Backstage at a puppet show

Juan, Andres and Jay backstage at a puppet show - Peten, Guatemala

Today’s verses are Matthew 6:2-4.

When you give to someone in need, don’t do as the hypocrites do—blowing trumpets in the synagogues and streets to call attention to their acts of charity! I tell you the truth, they have received all the reward they will ever get. But when you give to someone in need, don’t let your left hand know what your right hand is doing. Give your gifts in private, and your Father, who sees everything, will reward you.

When I read today’s verses, I thought of the backstage.

No one ever talks about the backstage. No one ever talks about the people in the trenches on movie sets. The stage managers, the prop masters, the grunts who do the difficult work usually fade into obscurity. They are the ones listed in the end of the credits in small type that few pay attention to. They are the ones who make the movie or the play happen, and no one will ever see them. If someone ever sees them, especially during the movie or the play, that means they’re not doing their job.
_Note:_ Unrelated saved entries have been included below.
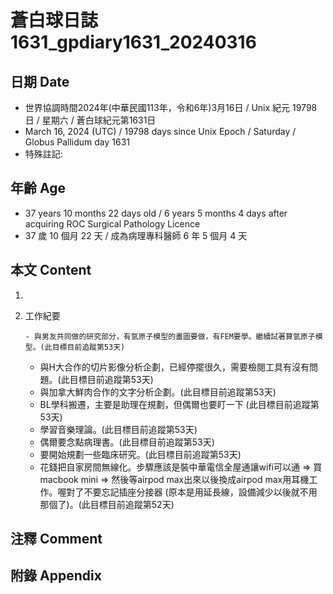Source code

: [_metadata_:encoding]: - "utf-8"
[_metadata_:language]: - "zh-Hant-TW"
[_metadata_:fileformat]: - "markdown"
[_metadata_:MIME_type]: - "text/plain"
[_metadata_:markdown_version]: - "commonmark version 0.30"
[_metadata_:markdown_spec]: - "https://spec.commonmark.org/0.30/"

# 蒼白球日誌1631_gpdiary1631_20240316 #

## 日期 Date ##

* 世界協調時間2024年(中華民國113年，令和6年)3月16日 / Unix 紀元 19798 日 / 星期六 / 蒼白球紀元第1631日
* March 16, 2024 (UTC) / 19798 days since Unix Epoch / Saturday / Globus Pallidum day 1631
* 特殊註記:

## 年齡 Age ##

* 37 years 10 months 22 days old / 6 years 5 months 4 days after acquiring ROC Surgical Pathology Licence
* 37 歲 10 個月 22 天 / 成為病理專科醫師 6 年 5 個月 4 天

## 本文 Content ##

1. 

    
2. 工作紀要

       - 與男友共同做的研究部分，有氫原子模型的畫圖要做，有FEM要學。繼續試著算氫原子模型。(此目標目前追蹤第53天)
   - 與H大合作的切片影像分析企劃，已經停擺很久，需要檢閱工具有沒有問題。(此目標目前追蹤第53天)
   - 與加拿大鮮肉合作的文字分析企劃。(此目標目前追蹤第53天)
   - BL學科搬遷，主要是助理在規劃，但偶爾也要盯一下 (此目標目前追蹤第53天)
   - 學習音樂理論。(此目標目前追蹤第53天)
   - 偶爾要念點病理書。(此目標目前追蹤第53天)
   - 要開始規劃一些臨床研究。(此目標目前追蹤第53天)
   - 花錢把自家房間無線化。步驟應該是裝中華電信全屋通讓wifi可以通 => 買macbook mini => 然後等airpod max出來以後換成airpod max用耳機工作。喔對了不要忘記插座分接器 (原本是用延長線，設備減少以後就不用那個了)。(此目標目前追蹤第52天)


## 注釋 Comment ##


## 附錄 Appendix ##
Backstage is invisible. Like shadows. You’re never supposed to see them. Backstage is designed to help the actors and the directors and the writers shine, while they receive little to no credit at all. And the irony is that I don’t think they mind.

Maybe this is a bad example. But I think Christians are supposed to live like they work backstage at a theatrical production. That’s what this statement from Jesus in the Sermon on the Mount says to me.

People who help others in order to draw attention to their good works are hypocrites. That’s what the religious people of Jesus’ day did. They wanted to make sure everyone knew that they were sacrificing to help people around them. But what Jesus is saying here is that when you help someone, you shouldn’t make a big deal out of it. You should keep it private. You should keep it between you and God.

I love what Jesus said that those who call attention to their good deeds have received all the reward they will get. When we help others just to show off how compassionate we are, all we do is demonstrate that we crave attention and adulation and praise from our peers. And, yes, you may be helping others. But if you only help others to obtain the credit for it? Those good works don’t mean anything.

But if you help someone in secret–if you help someone quietly, without fanfare and without expecting praise–that’s different. That says you care more about the person you’re helping than what you can get out of helping them. And that kind of humility is something that God will bless.

Granted, we are supposed to give God credit for everything. We’re supposed to be ready with an answer if anyone asks us why we live the way we live. So don’t be a backstage Christian when it comes to explaining your faith. That’s not what I’m talking about.

When it comes to helping others, stay in the shadows. Don’t desire adulation or credit, and don’t seek after the spotlight. God knows what’s going on in your heart, and He will make sure you receive the reward you deserve for your actions, either in this life or the life to come.

Stick to the backstage. You can get all the action you can stand without having to make a fool of yourself in front of millions of people. Sounds like a good trade off to me.